Prompt>
In the listing below, look for "stripped" and copy every line that has it.

◇ ◇ ◇ ◇ ◇ ◇ ◇

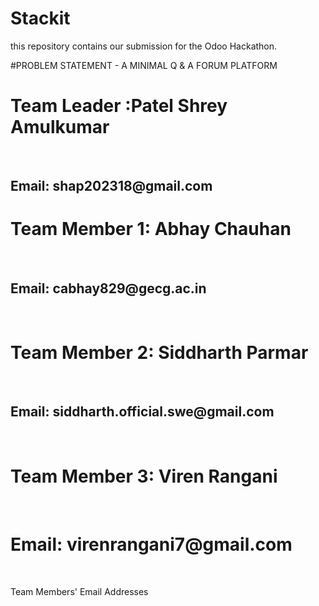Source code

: # Stackit
this repository contains our submission for the Odoo Hackathon.

#PROBLEM STATEMENT - A MINIMAL Q & A FORUM PLATFORM
<h1>Team Leader :Patel Shrey Amulkumar</h1><br>
<h2>Email: shap202318@gmail.com<br>
<h1>Team Member 1: Abhay Chauhan</h1><br>
<h2>Email: cabhay829@gecg.ac.in</h2><br>
<h1>Team Member 2: Siddharth Parmar</h1><br>
<h2>Email: siddharth.official.swe@gmail.com</h2><br>
<h1>Team Member 3: Viren Rangani</h1><br>
<h1>Email: virenrangani7@gmail.com</h1><br>


 






Team Members' Email Addresses
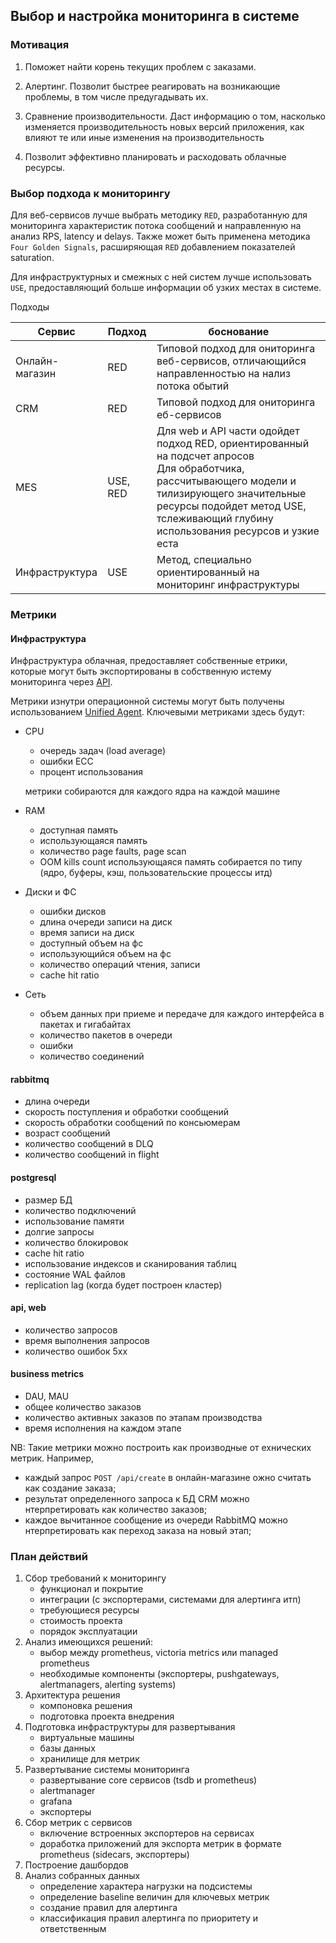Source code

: ## Выбор и настройка мониторинга в системе

### Мотивация

1. Поможет найти корень текущих проблем с заказами.

1. Алертинг. Позволит быстрее реагировать на возникающие проблемы, в том числе предугадывать их.

1. Сравнение производительности. Даст информацию о том, насколько изменяется производительность новых версий приложения, как влияют те или иные изменения на производительность

1. Позволит эффективно планировать и расходовать облачные ресурсы.

### Выбор подхода к мониторингу

Для веб-сервисов лучше выбрать методику `RED`, разработанную для мониторинга характеристик потока сообщений и направленную на анализ RPS, latency и delays. Также может быть применена методика `Four Golden Signals`, расширяющая `RED` добавлением показателей saturation.

Для инфраструктурных и смежных с ней систем лучше использовать `USE`, предоставляющий больше информации об узких местах в системе.

Подходы

| Сервис         | Подход   | боснование                                                                                                                                                                                                                 |
| -------------- | -------- | -------------------------------------------------------------------------------------------------------------------------------------------------------------------------------------------------------------------------- |
| Онлайн-магазин | RED      | Типовой подход для ониторинга веб-сервисов, отличающийся направленностью на нализ потока обытий                                                                                                                                                                                |
| CRM            | RED      | Типовой подход для ониторинга еб-сервисов                                                                                                                                                                                 |
| MES            | USE, RED | Для web и API части одойдет подход RED, ориентированный на подсчет апросов<br>Для обработчика, рассчитывающего модели и тилизирующего значительные ресурсы подойдет метод USE, тслеживающий глубину использования ресурсов и узкие еста |
| Инфраструктура | USE      | Метод, специально ориентированный на мониторинг инфраструктуры                                                                                                                                                                 |

### Метрики

#### Инфраструктура
Инфраструктура облачная, предоставляет собственные етрики, которые могут быть экспортированы в собственную истему мониторинга через [API](https://yandex.cloud/ru/ocs/monitoring/api-ref/MetricsMeta/listMetrics).

Метрики изнутри операционной системы могут быть получены  использованием [Unified Agent](https://yandex.cloud/ru/ocs/monitoring/metrics-ref/unifiedagent-ref).
Ключевыми метриками здесь будут:

- CPU
  - очередь задач (load average)
  - ошибки ECC
  - процент использования
  
  метрики собираются для каждого ядра на каждой машине

- RAM
  - доступная память
  - использующаяся память
  - количество page faults, page scan
  - OOM kills count
  использующаяся память собирается по типу (ядро, буферы, кэш, пользовательские процессы итд)

- Диски и ФС
  - ошибки дисков
  - длина очереди записи на диск
  - время записи на диск
  - доступный объем на фс
  - использующийся объем на фс
  - количество операций чтения, записи
  - cache hit ratio

- Сеть
  - объем данных при приеме и передаче для каждого интерфейса в пакетах и гигабайтах
  - количество пакетов в очереди
  - ошибки 
  - количество соединений
  
#### rabbitmq
- длина очереди
- скорость поступления и обработки сообщений
- скорость обработки сообщений по консьюмерам
- возраст сообщений
- количество сообщений в DLQ
- количество сообщений in flight
#### postgresql
- размер БД
- количество подключений
- использование памяти
- долгие запросы
- количество блокировок
- cache hit ratio
- использование индексов и сканирования таблиц
- состояние WAL файлов
- replication lag (когда будет построен кластер)
#### api, web

- количество запросов 
- время выполнения запросов
- количество ошибок 5хх

#### business metrics
- DAU, MAU
- общее количество заказов
- количество активных заказов по этапам производства
- время исполнения на каждом этапе
  
NB: Такие метрики можно построить как производные от ехнических метрик. Например, 
- каждый запрос `POST /api/create` в онлайн-магазине ожно считать как создание заказа;
- результат определенного запроса к БД CRM можно нтерпретировать как количество заказов;
- каждое вычитанное сообщение из очереди RabbitMQ можно нтерпретировать как переход заказа на новый этап;


### План действий

1. Сбор требований к мониторингу
    - функционал и покрытие
    - интеграции (с экспортерами, системами для алертинга итп)
    - требующиеся ресурсы
    - стоимость проекта
    - порядок эксплуатации
1. Анализ имеющихся решений:
    - выбор между prometheus, victoria metrics или managed prometheus
    - необходимые компоненты (экспортеры, pushgateways, alertmanagers, alerting systems)
1. Архитектура решения
    - компоновка решения
    - подготовка проекта внедрения
1. Подготовка инфраструктуры для развертывания
    - виртуальные машины
    - базы данных
    - хранилище для метрик
1. Развертывание системы мониторинга
    - развертывание core сервисов (tsdb и prometheus)
    - alertmanager
    - grafana
    - экспортеры
1. Сбор метрик с сервисов
    - включение встроенных экспортеров на сервисах
    - доработка приложений для экспорта метрик в формате prometheus (sidecars, экспортеры)
1. Построение дашбордов
1. Анализ собранных данных 
    - определение характера нагрузки на подсистемы
    - определение baseline величин для ключевых метрик
    - создание правил для алертинга
    - классификация правил алертинга по приоритету и ответственным


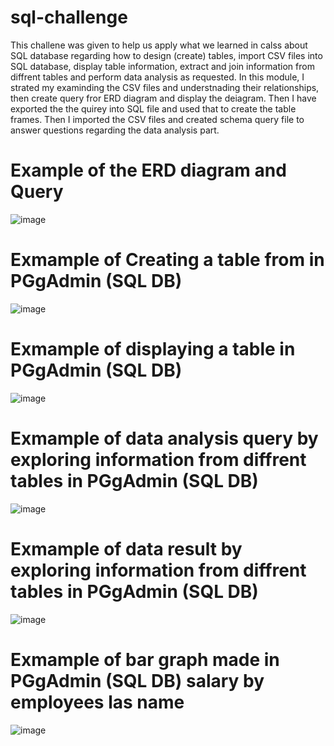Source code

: # sql-challenge
This challene was given to help us apply what we learned in calss about SQL database regarding how to design (create) tables, import CSV files into SQL database, display table information, extract and join information from diffrent tables and perform data analysis as requested.
 In this module, I strated my examinding the CSV files and understnading their relationships, then create query fror ERD diagram and display the deiagram. Then I have exported the the quirey into SQL file and used that to create the table frames. Then I imported the CSV files and created schema query file to answer questions regarding the data analysis part.

# Example of the ERD diagram and Query

![image](https://user-images.githubusercontent.com/117956888/219502118-d37bf32d-dcb9-4c2a-83b3-149812627ab7.png)


# Exmample of Creating a table from in PGgAdmin (SQL DB) 
![image](https://user-images.githubusercontent.com/117956888/219503057-6a336e17-7958-45e6-b174-bc10cb47a3e2.png)


# Exmample of displaying a table in PGgAdmin (SQL DB) 

![image](https://user-images.githubusercontent.com/117956888/219503347-97569109-b3f2-48f8-beb2-c946c91d3514.png)

# Exmample of data analysis query by exploring information from diffrent tables in PGgAdmin (SQL DB) 

![image](https://user-images.githubusercontent.com/117956888/219503528-97a10b21-051d-44c3-952a-d89f027b7bf0.png)

# Exmample of data result by exploring information from diffrent tables in PGgAdmin (SQL DB) 

![image](https://user-images.githubusercontent.com/117956888/219503956-f46b1b16-94e5-4df6-9acd-0af260bd7878.png)

# Exmample of bar graph made in PGgAdmin (SQL DB) salary by employees las name

![image](https://user-images.githubusercontent.com/117956888/219882571-5f625a96-e5c6-444c-a9ab-185ab28edad1.png)


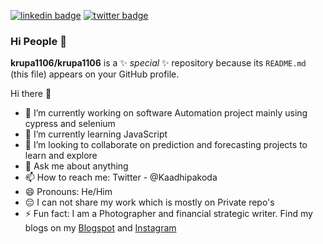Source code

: [![linkedin badge](https://img.shields.io/badge/%20-Sai%20Krupa%20Peraka-blue?style=flat&logo=linkedin)](https://www.linkedin.com/in/sai-krupa-peraka-69a116103/)
[![twitter badge](https://img.shields.io/badge/%20-Kadhipakoda-blue?style=flat&logo=twitter)](https://twitter.com/Kaadhipakoda)



### Hi People 👋

**krupa1106/krupa1106** is a ✨ _special_ ✨ repository because its `README.md` (this file) appears on your GitHub profile.



Hi there 👋
- 🔭 I’m currently working on software Automation project mainly using cypress and selenium
- 🌱 I’m currently learning JavaScript
- 👯 I’m looking to collaborate on prediction and forecasting projects to learn and explore
- 💬 Ask me about anything
- 📫 How to reach me: Twitter - @Kaadhipakoda
- 😄 Pronouns: He/Him
- 😔 I can not share my work which is mostly on Private repo's
- ⚡ Fun fact: I am a Photographer and financial strategic writer. Find my blogs on my [Blogspot](https://t.co/JtxyefMfTv?amp=1) and [Instagram](https://www.instagram.com/kadhipakora/) 
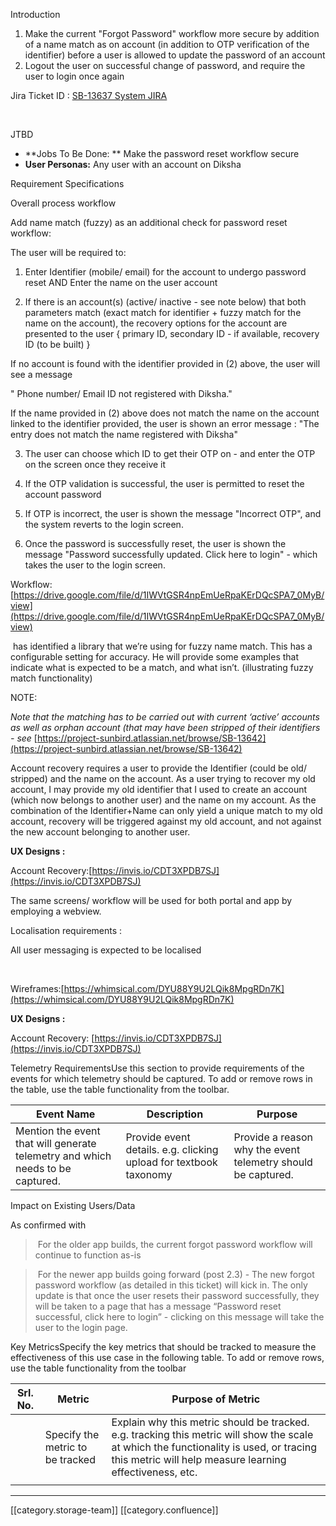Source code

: 



Introduction
1. Make the current "Forgot Password" workflow more secure by addition of a name match as on account (in addition to OTP verification of the identifier) before a user is allowed to update the password of an account
1. Logout the user on successful change of password, and require the user to login once again



Jira Ticket ID : [SB-13637 System JIRA](https:///browse/SB-13637)

 

JTBD
*  **Jobs To Be Done: ** Make the password reset workflow secure
*  **User Personas:**  Any user with an account on Diksha

Requirement Specifications

Overall process workflow

Add name match (fuzzy) as an additional check for password reset workflow:



The user will be required to:

1. Enter Identifier (mobile/ email) for the account to undergo password reset AND Enter the name on the user account

2. If there is an account(s) (active/ inactive - see note below) that both parameters match (exact match for identifier + fuzzy match for the name on the account), the recovery options for the account are presented to the user { primary ID, secondary ID - if available, recovery ID (to be built) }

If no account is found with the identifier provided in (2) above, the user will see a message

" Phone number/ Email ID not registered with Diksha."

If the name provided in (2) above does not match the name on the account linked to the identifier provided, the user is shown an error message : "The entry does not match the name registered with Diksha"

3. The user can choose which ID to get their OTP on - and enter the OTP on the screen once they receive it

4. If the OTP validation is successful, the user is permitted to reset the account password

5. If OTP is incorrect, the user is shown the message "Incorrect OTP", and the system reverts to the login screen.

6. Once the password is successfully reset, the user is shown the message "Password successfully updated. Click here to login" - which takes the user to the login screen.



Workflow: [https://drive.google.com/file/d/1IWVtGSR4npEmUeRpaKErDQcSPA7_0MyB/view](https://drive.google.com/file/d/1IWVtGSR4npEmUeRpaKErDQcSPA7_0MyB/view)



 has identified a library that we’re using for fuzzy name match. This has a configurable setting for accuracy. He will provide some examples that indicate what is expected to be a match, and what isn’t. (illustrating fuzzy match functionality)



NOTE:

 _Note that the matching has to be carried out with current ‘active’ accounts as well as orphan account (that may have been stripped of their identifiers - see_ [https://project-sunbird.atlassian.net/browse/SB-13642](https://project-sunbird.atlassian.net/browse/SB-13642)

Account recovery requires a user to provide the Identifier (could be old/ stripped) and the name on the account. As a user trying to recover my old account, I may provide my old identifier that I used to create an account (which now belongs to another user) and the name on my account. As the combination of the Identifier+Name can only yield a unique match to my old account, recovery will be triggered against my old account, and not against the new account belonging to another user.



 **UX Designs :** 

Account Recovery:[https://invis.io/CDT3XPDB7SJ](https://invis.io/CDT3XPDB7SJ)

The same screens/ workflow will be used for both portal and app by employing a webview.

Localisation requirements :

All user messaging is expected to be localised



  

Wireframes:[https://whimsical.com/DYU88Y9U2LQik8MpgRDn7K](https://whimsical.com/DYU88Y9U2LQik8MpgRDn7K)

 **UX Designs :** 

Account Recovery: [https://invis.io/CDT3XPDB7SJ](https://invis.io/CDT3XPDB7SJ)



Telemetry RequirementsUse this section to provide requirements of the events for which telemetry should be captured. To add or remove rows in the table, use the table functionality from the toolbar.    



| Event Name | Description | Purpose | 
|  --- |  --- |  --- | 
| Mention the event that will generate telemetry and which needs to be captured.  | Provide event details. e.g. clicking upload for textbook taxonomy  | Provide a reason why the event telemetry should be captured.  | 



Impact on Existing Users/Data 

As confirmed with 

> For the older app builds, the current forgot password workflow will continue to function as-is

> For the newer app builds going forward (post 2.3) - The new forgot password workflow (as detailed in this ticket) will kick in. The only update is that once the user resets their password successfully, they will be taken to a page that has a message “Password reset successful, click here to login” - clicking on this message will take the user to the login page.



Key MetricsSpecify the key metrics that should be tracked to measure the effectiveness of this use case in the following table. To add or remove rows, use the table functionality from the toolbar 



| Srl. No. | Metric | Purpose of Metric | 
|  --- |  --- |  --- | 
|  | Specify the metric to be tracked  | Explain why this metric should be tracked. e.g. tracking this metric will show the scale at which the functionality is used, or tracing this metric will help measure learning effectiveness, etc.  | 
|  |  |  | 





*****

[[category.storage-team]] 
[[category.confluence]]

◇ ◇ ◇ ◇ ◇ ◇ ◇

Answer box>
 _Note that the matching has to be carried out with current ‘active’ accounts as well as orphan account (that may have been stripped of their identifiers - see_ [https://project-sunbird.atlassian.net/browse/SB-13642](https://project-sunbird.atlassian.net/browse/SB-13642)
Account recovery requires a user to provide the Identifier (could be old/ stripped) and the name on the account. As a user trying to recover my old account, I may provide my old identifier that I used to create an account (which now belongs to another user) and the name on my account. As the combination of the Identifier+Name can only yield a unique match to my old account, recovery will be triggered against my old account, and not against the new account belonging to another user.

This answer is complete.